The per-file CODEOWNERS rules are generated from owner_team / secondary_teams into a managed block in .gitlab/CODEOWNERS (delimited by # BEGIN/END GENERATED: gitlab-ai-principles-distiller), inserted right after the broad /.ai/ rule so CODEOWNERS last-match-wins routes each file to its owning team. Do not edit that block by hand; re-run the sync (or the static-artifact regeneration) to refresh it.

Modifying principles

To change a distilled principle's content:

  • Update its source doc on docs.gitlab.com.
  • Or update the matching baselines/<name>.md file for procedural knowledge that has no SSOT home.
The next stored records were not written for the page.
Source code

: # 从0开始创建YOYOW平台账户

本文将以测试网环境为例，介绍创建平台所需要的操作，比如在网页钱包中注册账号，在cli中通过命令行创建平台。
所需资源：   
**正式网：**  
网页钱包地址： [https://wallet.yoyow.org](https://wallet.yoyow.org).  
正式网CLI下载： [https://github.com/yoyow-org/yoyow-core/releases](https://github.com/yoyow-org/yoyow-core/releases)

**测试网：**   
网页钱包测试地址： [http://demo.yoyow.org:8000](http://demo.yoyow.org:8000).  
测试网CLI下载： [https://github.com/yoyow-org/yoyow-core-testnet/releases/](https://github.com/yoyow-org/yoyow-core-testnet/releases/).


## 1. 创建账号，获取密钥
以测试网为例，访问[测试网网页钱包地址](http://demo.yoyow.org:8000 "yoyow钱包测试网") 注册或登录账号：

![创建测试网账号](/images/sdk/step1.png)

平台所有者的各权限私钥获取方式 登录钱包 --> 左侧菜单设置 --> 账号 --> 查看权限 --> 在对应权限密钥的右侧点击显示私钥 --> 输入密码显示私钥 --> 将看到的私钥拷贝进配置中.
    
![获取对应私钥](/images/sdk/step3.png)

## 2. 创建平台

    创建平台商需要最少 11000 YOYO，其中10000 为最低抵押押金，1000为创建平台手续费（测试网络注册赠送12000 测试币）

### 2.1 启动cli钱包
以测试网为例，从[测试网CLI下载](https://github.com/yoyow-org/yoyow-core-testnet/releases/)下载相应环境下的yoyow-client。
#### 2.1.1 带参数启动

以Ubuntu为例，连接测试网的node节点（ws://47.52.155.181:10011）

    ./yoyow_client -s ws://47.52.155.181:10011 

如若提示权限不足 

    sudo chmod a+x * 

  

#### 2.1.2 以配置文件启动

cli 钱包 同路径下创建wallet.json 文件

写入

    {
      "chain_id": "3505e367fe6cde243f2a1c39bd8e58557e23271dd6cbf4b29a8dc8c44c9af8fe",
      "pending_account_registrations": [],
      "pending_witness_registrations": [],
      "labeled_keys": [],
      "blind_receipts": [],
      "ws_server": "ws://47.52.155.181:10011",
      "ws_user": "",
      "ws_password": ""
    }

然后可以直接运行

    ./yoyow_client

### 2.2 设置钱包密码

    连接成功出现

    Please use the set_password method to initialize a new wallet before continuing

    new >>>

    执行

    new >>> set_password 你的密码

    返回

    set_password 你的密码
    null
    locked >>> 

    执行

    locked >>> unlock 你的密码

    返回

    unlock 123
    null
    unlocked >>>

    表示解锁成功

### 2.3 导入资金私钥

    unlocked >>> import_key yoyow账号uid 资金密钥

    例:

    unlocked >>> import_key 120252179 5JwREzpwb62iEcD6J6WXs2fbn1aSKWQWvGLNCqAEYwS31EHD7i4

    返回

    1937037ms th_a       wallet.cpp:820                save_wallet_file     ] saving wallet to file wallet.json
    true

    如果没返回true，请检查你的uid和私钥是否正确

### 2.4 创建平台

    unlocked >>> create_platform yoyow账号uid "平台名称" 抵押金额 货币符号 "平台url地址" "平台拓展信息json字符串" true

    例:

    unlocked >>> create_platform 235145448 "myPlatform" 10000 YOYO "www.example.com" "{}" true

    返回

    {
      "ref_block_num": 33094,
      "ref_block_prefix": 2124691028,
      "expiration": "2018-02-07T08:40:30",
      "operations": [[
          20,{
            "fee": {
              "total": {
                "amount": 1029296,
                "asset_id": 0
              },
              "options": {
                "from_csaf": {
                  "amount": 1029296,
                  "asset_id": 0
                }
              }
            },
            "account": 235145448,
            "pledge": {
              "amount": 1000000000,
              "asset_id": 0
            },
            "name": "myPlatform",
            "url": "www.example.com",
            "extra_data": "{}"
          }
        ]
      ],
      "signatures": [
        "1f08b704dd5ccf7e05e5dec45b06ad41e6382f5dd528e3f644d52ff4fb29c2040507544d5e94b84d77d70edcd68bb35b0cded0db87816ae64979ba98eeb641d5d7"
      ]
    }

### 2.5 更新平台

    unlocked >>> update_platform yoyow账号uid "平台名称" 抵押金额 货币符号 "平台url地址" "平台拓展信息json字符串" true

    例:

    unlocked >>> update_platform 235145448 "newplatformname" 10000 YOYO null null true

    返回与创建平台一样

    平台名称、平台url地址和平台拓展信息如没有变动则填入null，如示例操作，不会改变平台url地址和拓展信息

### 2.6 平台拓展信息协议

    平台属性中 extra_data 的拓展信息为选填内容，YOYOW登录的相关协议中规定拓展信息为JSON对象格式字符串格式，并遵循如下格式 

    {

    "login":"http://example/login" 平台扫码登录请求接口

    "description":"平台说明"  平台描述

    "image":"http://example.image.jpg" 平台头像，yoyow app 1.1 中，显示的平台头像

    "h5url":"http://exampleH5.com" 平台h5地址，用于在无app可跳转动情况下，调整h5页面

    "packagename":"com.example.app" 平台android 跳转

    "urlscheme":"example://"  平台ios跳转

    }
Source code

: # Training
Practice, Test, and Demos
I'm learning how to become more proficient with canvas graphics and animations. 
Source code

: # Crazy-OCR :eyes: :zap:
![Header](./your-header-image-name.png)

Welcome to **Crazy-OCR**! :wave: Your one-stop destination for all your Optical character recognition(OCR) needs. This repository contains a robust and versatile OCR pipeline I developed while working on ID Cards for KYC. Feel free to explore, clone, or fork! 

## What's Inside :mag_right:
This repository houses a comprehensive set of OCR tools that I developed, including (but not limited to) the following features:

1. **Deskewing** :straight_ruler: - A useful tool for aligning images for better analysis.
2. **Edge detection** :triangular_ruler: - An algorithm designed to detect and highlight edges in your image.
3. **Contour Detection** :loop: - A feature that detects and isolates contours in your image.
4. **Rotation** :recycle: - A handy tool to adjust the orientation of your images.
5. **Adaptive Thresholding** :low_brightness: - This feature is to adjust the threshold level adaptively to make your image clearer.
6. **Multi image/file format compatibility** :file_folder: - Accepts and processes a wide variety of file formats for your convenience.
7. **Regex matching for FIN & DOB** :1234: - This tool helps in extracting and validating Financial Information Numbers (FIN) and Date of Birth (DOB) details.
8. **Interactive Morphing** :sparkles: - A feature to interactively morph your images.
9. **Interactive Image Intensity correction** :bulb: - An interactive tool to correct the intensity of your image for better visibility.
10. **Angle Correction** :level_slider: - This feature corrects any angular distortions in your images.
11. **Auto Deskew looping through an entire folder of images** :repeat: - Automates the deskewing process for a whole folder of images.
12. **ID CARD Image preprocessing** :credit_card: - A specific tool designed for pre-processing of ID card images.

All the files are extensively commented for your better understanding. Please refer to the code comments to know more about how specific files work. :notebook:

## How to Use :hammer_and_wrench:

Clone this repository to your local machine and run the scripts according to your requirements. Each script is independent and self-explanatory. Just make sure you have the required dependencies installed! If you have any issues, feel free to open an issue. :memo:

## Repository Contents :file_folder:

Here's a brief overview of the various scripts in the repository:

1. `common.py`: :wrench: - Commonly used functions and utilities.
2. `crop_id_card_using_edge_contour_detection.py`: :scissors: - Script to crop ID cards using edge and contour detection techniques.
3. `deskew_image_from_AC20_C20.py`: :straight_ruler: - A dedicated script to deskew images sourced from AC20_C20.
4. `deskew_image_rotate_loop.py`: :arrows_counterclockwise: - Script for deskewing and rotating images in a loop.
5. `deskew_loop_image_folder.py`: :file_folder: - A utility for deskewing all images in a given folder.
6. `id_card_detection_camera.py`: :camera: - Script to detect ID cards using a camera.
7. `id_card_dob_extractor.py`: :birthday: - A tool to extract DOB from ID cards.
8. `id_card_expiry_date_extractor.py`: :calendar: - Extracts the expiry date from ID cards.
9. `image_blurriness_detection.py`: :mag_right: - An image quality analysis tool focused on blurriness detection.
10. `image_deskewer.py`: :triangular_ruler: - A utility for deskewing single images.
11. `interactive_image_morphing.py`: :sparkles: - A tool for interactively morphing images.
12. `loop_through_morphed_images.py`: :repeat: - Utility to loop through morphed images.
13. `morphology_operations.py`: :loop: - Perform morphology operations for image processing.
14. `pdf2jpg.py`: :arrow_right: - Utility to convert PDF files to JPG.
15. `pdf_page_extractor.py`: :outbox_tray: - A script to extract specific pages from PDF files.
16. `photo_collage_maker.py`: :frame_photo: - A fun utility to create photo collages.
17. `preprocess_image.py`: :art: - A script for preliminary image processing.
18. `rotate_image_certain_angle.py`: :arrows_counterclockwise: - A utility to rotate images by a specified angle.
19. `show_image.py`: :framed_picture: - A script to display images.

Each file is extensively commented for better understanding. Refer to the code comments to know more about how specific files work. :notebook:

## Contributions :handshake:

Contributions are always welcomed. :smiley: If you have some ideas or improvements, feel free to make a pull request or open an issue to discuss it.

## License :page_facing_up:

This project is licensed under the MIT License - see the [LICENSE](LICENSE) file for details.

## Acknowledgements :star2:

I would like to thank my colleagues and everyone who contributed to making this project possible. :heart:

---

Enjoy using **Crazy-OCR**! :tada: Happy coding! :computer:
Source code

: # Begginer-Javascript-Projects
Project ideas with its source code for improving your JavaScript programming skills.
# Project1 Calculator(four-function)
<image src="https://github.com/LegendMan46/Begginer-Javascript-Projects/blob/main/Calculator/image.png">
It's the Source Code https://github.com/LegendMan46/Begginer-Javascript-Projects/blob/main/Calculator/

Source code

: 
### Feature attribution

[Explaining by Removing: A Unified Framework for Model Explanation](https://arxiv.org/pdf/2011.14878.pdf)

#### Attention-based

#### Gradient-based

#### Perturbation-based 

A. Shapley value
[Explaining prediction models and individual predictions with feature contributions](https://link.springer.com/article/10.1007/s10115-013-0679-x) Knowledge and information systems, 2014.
Then re-run the sync (--only <name>) to regenerate distilled/<name>.md.

To change the distillation rules themselves, edit distillation_prompt.md and re-run gitlab-ai-principles-distiller-provision-flow to roll the new prompt out to the catalog flow.

Known limitations

Transient Gitaly load failures

The Duo Workflow runtime fetches files from the repository via Git's promisor protocol (partial clone). On large repositories like gitlab-org/gitlab, Gitaly nodes occasionally return transient load errors during these fetches:

fatal: remote error: GitLab is currently unable to handle this request due to load
fatal: could not fetch <sha> from promisor remote

When this happens, the Duo Workflow ends in FAILED state with no checkpoints, and the affected principles are not updated. The script retries each principle up to 3 times with exponential backoff (5min, 15min, 30min between attempts) to ride out short-lived load spikes. If all retries are exhausted, the run exits non-zero with a clear error listing the affected principles.

Since the weekly schedule fires again the following week, no manual intervention is required — the system is self-healing over time. Failed runs leave the repository in a consistent state: no partial commits, no orphan branches, and the existing distilled files untouched.